■ Problem requirements
When you reach the line containing "the mixture, the" in the data below, begin returning lines exactly as written, and stop once the line containing "halving, on the" has been returned.

■ Stored dataset items

+++++

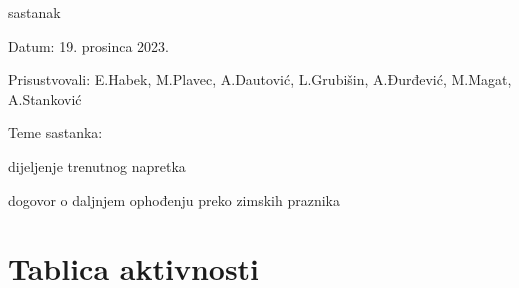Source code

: \begin{packed_enum}
			\item  sastanak
			\item[] \begin{packed_item}
				\item Datum: 19. prosinca 2023.
				\item Prisustvovali: E.Habek, M.Plavec, A.Dautović, L.Grubišin, A.Đurđević, M.Magat, A.Stanković
				\item Teme sastanka:
				\begin{packed_item}
					\item dijeljenje trenutnog napretka
					\item dogovor o daljnjem ophođenju preko zimskih praznika
				\end{packed_item}
			\end{packed_item}
			
		\end{packed_enum}
		
		\eject
		\section*{Tablica aktivnosti}
		
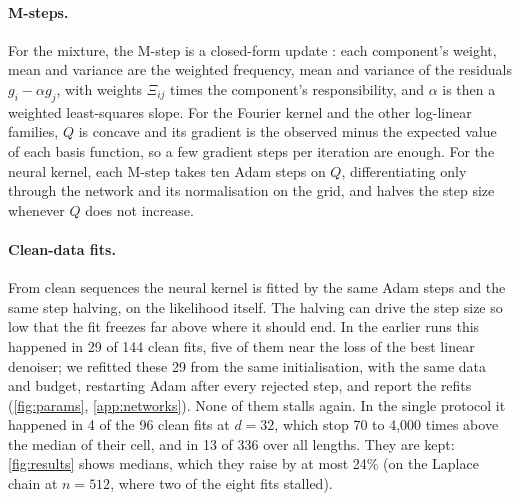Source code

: \documentclass{article}
\begin{document}
\paragraph{M-steps.} For the mixture, the M-step is a closed-form update \cite{meng1993maximum}: each component's weight,
mean and variance are the weighted frequency, mean and variance of the residuals $g_i-\alpha g_j$, with weights $\Xi_{ij}$
times the component's responsibility, and $\alpha$ is then a weighted least-squares slope. For the Fourier kernel and
the other log-linear families, $Q$ is concave and its gradient is the observed minus the expected value of each basis
function, so a few gradient steps per iteration are enough. For the neural kernel, each M-step takes ten Adam steps on
$Q$, differentiating only through the network and its normalisation on the grid, and halves the step size whenever $Q$
does not increase.

\paragraph{Clean-data fits.} From clean sequences the neural kernel is fitted by the same Adam steps and the same step
halving, on the likelihood itself. The halving can drive the step size so low that the fit freezes far above where it
should end. In the earlier runs this happened in 29 of 144 clean fits, five of them near the loss of the best linear
denoiser; we refitted these 29 from the same initialisation, with the same data and budget, restarting Adam after every
rejected step, and report the refits (\cref{fig:params}, \cref{app:networks}). None of them stalls again. In the single
protocol it happened in 4 of the 96 clean fits at $d=32$, which stop 70 to 4{,}000 times above the median of their
cell, and in 13 of 336 over all lengths. They are kept: \cref{fig:results} shows medians, which they raise by at most 24\% (on
the Laplace chain at $n=512$, where two of the eight fits stalled).
\end{document}
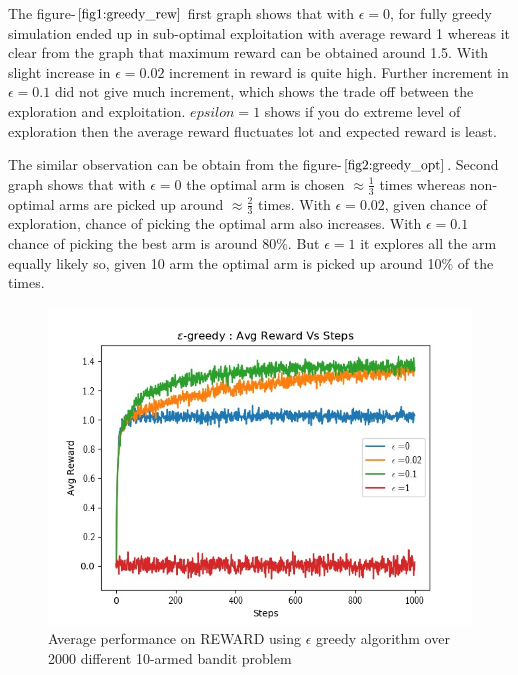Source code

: \documentclass[preprint,12pt]{elsarticle}
\begin{document}
	The figure-$\ref{fig1:greedy_rew}$ first graph shows that with $\epsilon = 0$, for fully greedy simulation ended up in sub-optimal exploitation with average reward  1 whereas it clear from the graph that maximum reward can be obtained around 1.5. With slight increase in $\epsilon=0.02$ increment in reward is quite high. Further increment in $\epsilon=0.1$ did not give much increment, which shows the trade off between the exploration and exploitation.
	$epsilon=1$ shows if you do extreme level of exploration then the average reward fluctuates lot and expected reward is least.
	
	The similar observation can be obtain from the figure-$\ref{fig2:greedy_opt}$. Second graph shows that with $\epsilon =0$ the optimal arm is chosen $\approx \frac{1}{3}$ times whereas non-optimal arms are picked up around $\approx \frac{2}{3}$ times. With $\epsilon=0.02$, given chance of exploration, chance of picking the optimal arm also increases. With $\epsilon=0.1$  chance of picking the best arm is around 80$\%$. But $\epsilon=1$ it explores all the arm equally likely so, given 10 arm the optimal arm is picked up around 10$\%$ of the times.
	
	
	 \begin{figure}[H]
	 	\centering
	 	\includegraphics[scale=0.7]{./reward_epsilon.jpg}
	 	\hspace{0.25cm}
	 	\caption{Average performance on REWARD using $\epsilon$ greedy algorithm over 2000 different 10-armed bandit problem}
		 \label{fig1:greedy_rew}
	 \end{figure}
	 
\end{document}
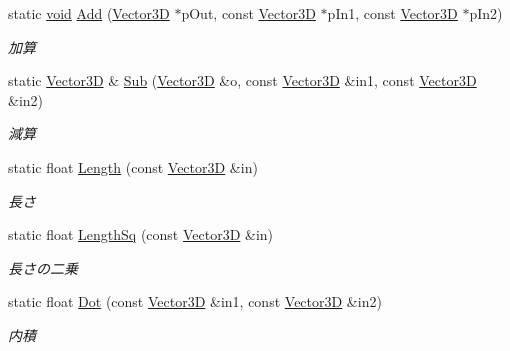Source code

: \begin{DoxyCompactItemize}
\item 
static \mbox{\hyperlink{namespace_effekseer_ab34c4088e512200cf4c2716f168deb56}{void}} \mbox{\hyperlink{struct_effekseer_1_1_vector3_d_a79225e27a6ca17af79e5eca70ff44cb0}{Add}} (\mbox{\hyperlink{struct_effekseer_1_1_vector3_d}{Vector3D}} $\ast$p\+Out, const \mbox{\hyperlink{struct_effekseer_1_1_vector3_d}{Vector3D}} $\ast$p\+In1, const \mbox{\hyperlink{struct_effekseer_1_1_vector3_d}{Vector3D}} $\ast$p\+In2)
\begin{DoxyCompactList}\small\item\em 加算 \end{DoxyCompactList}\item 
static \mbox{\hyperlink{struct_effekseer_1_1_vector3_d}{Vector3D}} \& \mbox{\hyperlink{struct_effekseer_1_1_vector3_d_a7eeecc19d710f839660f1a6dcefbebb1}{Sub}} (\mbox{\hyperlink{struct_effekseer_1_1_vector3_d}{Vector3D}} \&o, const \mbox{\hyperlink{struct_effekseer_1_1_vector3_d}{Vector3D}} \&in1, const \mbox{\hyperlink{struct_effekseer_1_1_vector3_d}{Vector3D}} \&in2)
\begin{DoxyCompactList}\small\item\em 減算 \end{DoxyCompactList}\item 
static float \mbox{\hyperlink{struct_effekseer_1_1_vector3_d_addb0afd2acda6ddcad6d1a990e01ee72}{Length}} (const \mbox{\hyperlink{struct_effekseer_1_1_vector3_d}{Vector3D}} \&in)
\begin{DoxyCompactList}\small\item\em 長さ \end{DoxyCompactList}\item 
static float \mbox{\hyperlink{struct_effekseer_1_1_vector3_d_a3b861a7330d7fe64a0d7af80f7f660a8}{Length\+Sq}} (const \mbox{\hyperlink{struct_effekseer_1_1_vector3_d}{Vector3D}} \&in)
\begin{DoxyCompactList}\small\item\em 長さの二乗 \end{DoxyCompactList}\item 
static float \mbox{\hyperlink{struct_effekseer_1_1_vector3_d_a793f67e8b72956924e0717d82b41e3ea}{Dot}} (const \mbox{\hyperlink{struct_effekseer_1_1_vector3_d}{Vector3D}} \&in1, const \mbox{\hyperlink{struct_effekseer_1_1_vector3_d}{Vector3D}} \&in2)
\begin{DoxyCompactList}\small\item\em 内積 \end{DoxyCompactList}\item 

\end{DoxyCompactItemize}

+++++

■ Answer to the exercise
\paragraph{M-steps.} For the mixture, the M-step is a closed-form update \cite{meng1993maximum}: each component's weight,
mean and variance are the weighted frequency, mean and variance of the residuals $g_i-\alpha g_j$, with weights $\Xi_{ij}$
times the component's responsibility, and $\alpha$ is then a weighted least-squares slope. For the Fourier kernel and
the other log-linear families, $Q$ is concave and its gradient is the observed minus the expected value of each basis
function, so a few gradient steps per iteration are enough. For the neural kernel, each M-step takes ten Adam steps on
$Q$, differentiating only through the network and its normalisation on the grid, and halves the step size whenever $Q$
does not increase.

\paragraph{Clean-data fits.} From clean sequences the neural kernel is fitted by the same Adam steps and the same step
halving, on the likelihood itself. The halving can drive the step size so low that the fit freezes far above where it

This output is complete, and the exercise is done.